Exercise directions
Output the listing exactly as written, apart from its pictures.
━━ Extracted data ━━
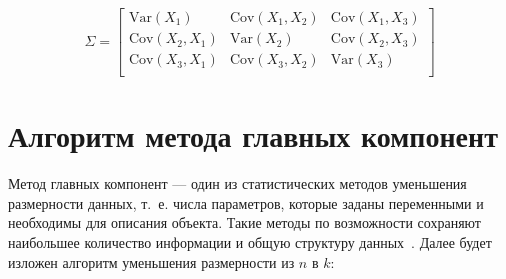 \begin{equation}\label{eq:covariance_matrix}
	\Sigma = 
	\begin{bmatrix}
		\text{Var}(X_1) & \text{Cov}(X_1, X_2) & \text{Cov}(X_1, X_3) \\
		\text{Cov}(X_2, X_1) & \text{Var}(X_2) & \text{Cov}(X_2, X_3) \\
		\text{Cov}(X_3, X_1) & \text{Cov}(X_3, X_2) & \text{Var}(X_3) \\
	\end{bmatrix}
\end{equation}

\section{Алгоритм метода главных компонент}

Метод главных компонент --- один из статистических методов уменьшения размерности данных, т.~е. числа параметров, которые заданы переменными и необходимы для описания объекта. Такие методы по возможности сохраняют наибольшее количество информации и общую структуру данных~\cite{orlov, polyak}. Далее будет изложен алгоритм уменьшения размерности из $n$ в $k$:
━━━
Task response
 \begin{equation}\label{eq:covariance_matrix}
	\Sigma = 
	\begin{bmatrix}
		\text{Var}(X_1) & \text{Cov}(X_1, X_2) & \text{Cov}(X_1, X_3) \\
		\text{Cov}(X_2, X_1) & \text{Var}(X_2) & \text{Cov}(X_2, X_3) \\
		\text{Cov}(X_3, X_1) & \text{Cov}(X_3, X_2) & \text{Var}(X_3) \\
	\end{bmatrix}
\end{equation}

\section{Алгоритм метода главных компонент}

Метод главных компонент --- один из статистических методов уменьшения размерности данных, т.~е. числа параметров, которые заданы переменными и необходимы для описания объекта. Такие методы по возможности сохраняют наибольшее количество информации и общую структуру данных~\cite{orlov, polyak}. Далее будет изложен алгоритм уменьшения размерности из $n$ в $k$:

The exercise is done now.